Grandma made cookies in December after a long hiatus, and even though it had been a long time, I still remembered how to make them, and they were good. Some are gone, and some are sitting in my freezer waiting for my family to arrive in a couple of weeks for a belated Christmas. The bedroom still contains a bunch of clutter as well, new to WTS clothes from the thrift stores and Christmas gifts for all of them. But, I am sorely tempted when I open the freezer door. 

I am working on the inventory of the probate of my immigrant ancestor, Francis Holmes. I've been at it for at least six months. As I learn this new language, I learn much about life 350 years ago or so. Part of the probate is the inventory, and that's the part I am at now. I don't think I will get all the words, but if I get one a day, I'm elated. I'm also trying to balance the mathematics of LSD. That L is actually a pound sign but I don't know how to insert it here. Some equations come easily; some still elude me. My wonder is - is it me, or was it them, who made the errors?

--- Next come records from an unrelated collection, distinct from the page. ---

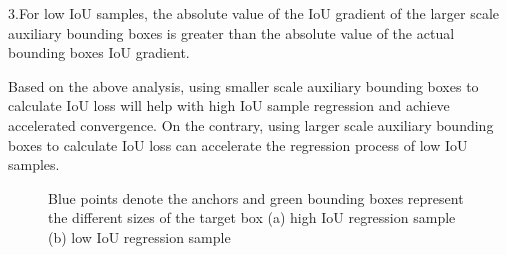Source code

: \documentclass[lettersize,journal]{IEEEtran}
\begin{document}
	\par 3.For low IoU samples, the absolute value of the IoU gradient of the larger scale auxiliary bounding boxes is greater than the absolute value of the actual bounding boxes IoU gradient.
	\par Based on the above analysis, using smaller scale auxiliary bounding boxes to calculate IoU loss will help with high IoU sample regression and achieve accelerated convergence. On the contrary, using larger scale auxiliary bounding boxes to calculate IoU loss can accelerate the regression process of low IoU samples.
	\begin{figure}[!htbp]
		\hfill
		\caption{Blue points denote the anchors and green bounding boxes represent the different sizes of the target box (a) high IoU regression sample (b) low IoU regression sample}
		\label{fig_6}
	\end{figure}
\end{document}
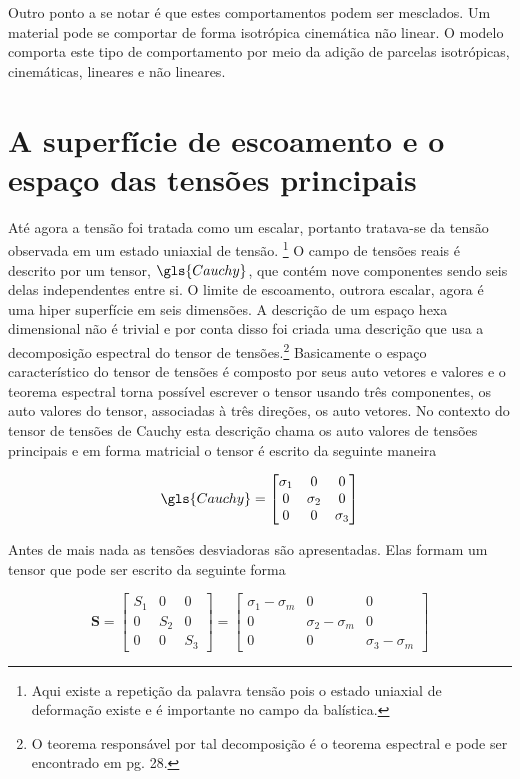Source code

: Outro ponto a se notar é que estes comportamentos podem ser mesclados. Um material pode se comportar de forma isotrópica cinemática não linear. O modelo comporta este tipo de comportamento por meio da adição de parcelas isotrópicas, cinemáticas, lineares e não lineares. \\

\section{A superfície de escoamento e o espaço das tensões principais}

Até agora a tensão foi tratada como um escalar, portanto tratava-se da tensão observada em um estado uniaxial de tensão. \footnote{Aqui existe a repetição da palavra tensão pois o estado uniaxial de deformação existe e é importante no campo da balística.} O campo de tensões reais é descrito por um tensor, $ \gls{Cauchy} $, que contém nove componentes sendo seis delas independentes entre si. O limite de escoamento, outrora escalar, agora é uma hiper superfície em seis dimensões. A descrição de um espaço hexa dimensional não é trivial e por conta disso foi criada uma descrição que usa a decomposição espectral do tensor de tensões.\footnote{O teorema responsável por tal decomposição é o teorema 
espectral e pode ser encontrado em \cite{gurtin_fried_anand_2013} pg. 28. } Basicamente o espaço característico do tensor de tensões é composto por seus auto vetores e valores e o teorema espectral torna possível escrever o tensor usando três componentes, os auto valores do tensor, associadas à três direções, os auto vetores. No contexto do tensor de tensões de Cauchy esta descrição chama os auto valores de tensões principais e em forma matricial o tensor é escrito da seguinte maneira

\begin{equation}
\gls{Cauchy} = 
    \begin{bmatrix}
    \sigma_1 & 0 & 0 \\
    0 & \sigma_2 & 0 \\
    0 & 0 & \sigma_3
    \end{bmatrix}
\end{equation}

Antes de mais nada as tensões desviadoras são apresentadas. Elas formam um tensor que pode ser escrito da seguinte forma

\begin{equation}
\boldsymbol{S} = 
    \begin{bmatrix}
    S_1 & 0 & 0 \\
    0 & S_2 & 0 \\
    0 & 0 & S_3
    \end{bmatrix} = \begin{bmatrix}
    \sigma_1 - \sigma_m & 0 & 0 \\
    0 & \sigma_2 - \sigma_m & 0 \\
    0 & 0 & \sigma_3 - \sigma_m
    \end{bmatrix}
\end{equation}

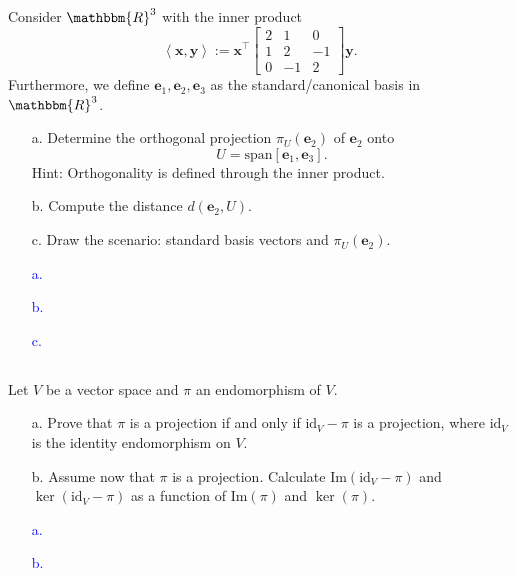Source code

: \documentclass[a4paper,12pt]{article}
\newcommand{\R}{\mathbbm{R}}
\newcommand{\M}[1]{ \begin{bmatrix} #1 \end{bmatrix} }
\newcommand{\vecx}{\textbf{x}}
\newcommand{\vecy}{\textbf{y}}
\newcommand{\vece}{\textbf{e}}
\newcommand{\image}{\textrm{Im}}
\newcommand{\id}{\textrm{id}}
\begin{document}
\subsection{}
Consider $\R^3$ with the inner product
$$\left< \vecx, \vecy \right> := \vecx^\top \M{2&1&0\\1&2&-1\\0&-1&2} \vecy.$$
Furthermore, we define $\vece_1, \vece_2, \vece_3$ as the standard/canonical basis in $\R^3$.
\begin{itemize}
 \item [a.] Determine the orthogonal projection $\pi_U(\vece_2)$ of $\vece_2$ onto
 $$U = \textrm{span}[\vece_1,\vece_3].$$
 Hint: Orthogonality is defined through the inner product.
 \item [b.] Compute the distance $d(\vece_2, U)$.
 \item [c.]Draw the scenario: standard basis vectors and $\pi_U(\vece_2)$.
\end{itemize}
\textcolor{blue}{
\begin{itemize}
 \item [a.] 
 \item [b.] 
 \item [c.] 
\end{itemize}
}
\subsection{}
Let $V$ be a vector space and $\pi$ an endomorphism of $V$.
\begin{itemize}
 \item [a.] Prove that $\pi$ is a projection if and only if $\id_V-\pi$ is a projection, where $\id_V$ is the identity endomorphism on $V$.
 \item [b.] Assume now that $\pi$ is a projection. Calculate $\image(\id_V-\pi)$ and $\ker(\id_V-\pi)$ as a function of $\image(\pi)$ and $\ker(\pi)$.
\end{itemize}
\textcolor{blue}{
\begin{itemize}
 \item [a.] 
 \item [b.] 
\end{itemize}
}
\end{document}
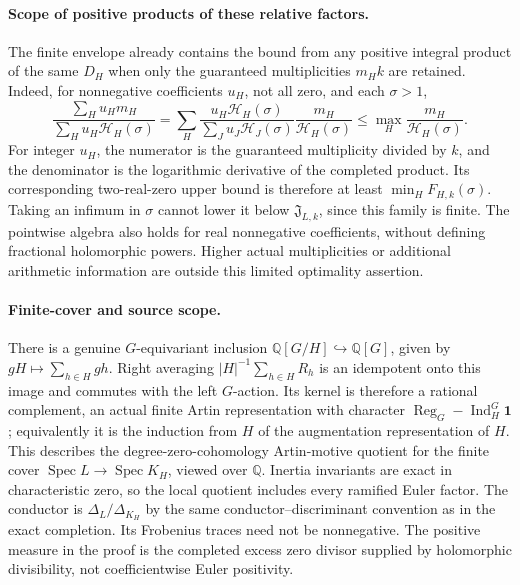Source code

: \paragraph{Scope of positive products of these relative factors.}
The finite envelope already contains the bound from
any positive integral product of the same \(D_H\)
when only the guaranteed multiplicities \(m_Hk\)
are retained. Indeed, for nonnegative coefficients
\(u_H\), not all zero, and each \(\sigma>1\),
\[
 \frac{\sum_Hu_Hm_H}{\sum_Hu_H\mathscr H_H(\sigma)}
 =\sum_H
   \frac{u_H\mathscr H_H(\sigma)}
        {\sum_Ju_J\mathscr H_J(\sigma)}
             \frac{m_H}{\mathscr H_H(\sigma)}
 \le\max_H\frac{m_H}{\mathscr H_H(\sigma)}.
\]
For integer \(u_H\), the numerator is the guaranteed
multiplicity divided by \(k\), and the denominator is
the logarithmic derivative of the completed product.
Its corresponding two-real-zero upper bound is
therefore at least \(\min_H F_{H,k}(\sigma)\).
Taking an infimum in \(\sigma\) cannot lower it
below \(\mathfrak J_{L,k}\), since this family is
finite. The pointwise algebra also holds for real
nonnegative coefficients, without defining fractional
holomorphic powers. Higher actual multiplicities or
additional arithmetic information are outside this
limited optimality assertion.

\paragraph{Finite-cover and source scope.}
There is a genuine \(G\)-equivariant inclusion
\(\mathbb Q[G/H]\hookrightarrow\mathbb Q[G]\),
given by \(gH\mapsto\sum_{h\in H}gh\).
Right averaging
\(|H|^{-1}\sum_{h\in H}R_h\) is an idempotent
onto this image and commutes with the left \(G\)-action.
Its kernel is therefore a rational complement, an actual
finite Artin representation with character
\(\operatorname{Reg}_G-\operatorname{Ind}_H^G\mathbf1\);
equivalently it is the induction from \(H\) of
the augmentation representation of \(H\).
This describes the degree-zero-cohomology
Artin-motive quotient for the finite cover
\(\operatorname{Spec}L\to\operatorname{Spec}K_H\),
viewed over \(\mathbb Q\). Inertia invariants are
exact in characteristic zero, so the local
quotient includes every ramified Euler factor.
The conductor is \(\Delta_L/\Delta_{K_H}\) by
the same conductor--discriminant convention as
in the exact completion. Its Frobenius traces
need not be nonnegative. The positive measure
in the proof is the completed excess zero
divisor supplied by holomorphic divisibility,
not coefficientwise Euler positivity.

L is pound; S is shilling, and D is pence. Figure that one out. A clue - a NT Bible scholar will recognize the "d."

I'm also working on a glossary. I find Lexico Dictionary quite helpful and I have a list of websites to refer to after I exhaust the dictionaries. Wikipedia is a help. But first of all, I have to figure out what word the combination of letters refer to, as a,e,o and sometimes even u can look remarkably alike. The i is generally dotted, although a t before i is often not crossed.

Two things I've run into just this week, as I google hearth tools and farm implements. One is that there are bad guys inside my computer, just ready to pounce with a virus. Many thanks to Panda; I know I am stretching your power; I'm just keeping you on your toes. But watch for that little lock icon and http:. 

The other makes me laugh. It's the cookies that my googling is generating. All these tool companies are placing cookies in my Facebook feed. I hope they aren't too disappointed that I am not ordering their beetles and anchors and such like.

To Richard Law, clerk of Stamford for many years, including 1675, thank you for your dedication to your work. I've seen recipes for the ink you must make, and I know the paper was not easy to come by, and the quills didn't last long. As I type I don't know how many words a minute, and cut or copy and paste, I realize my work is much simpler than yours.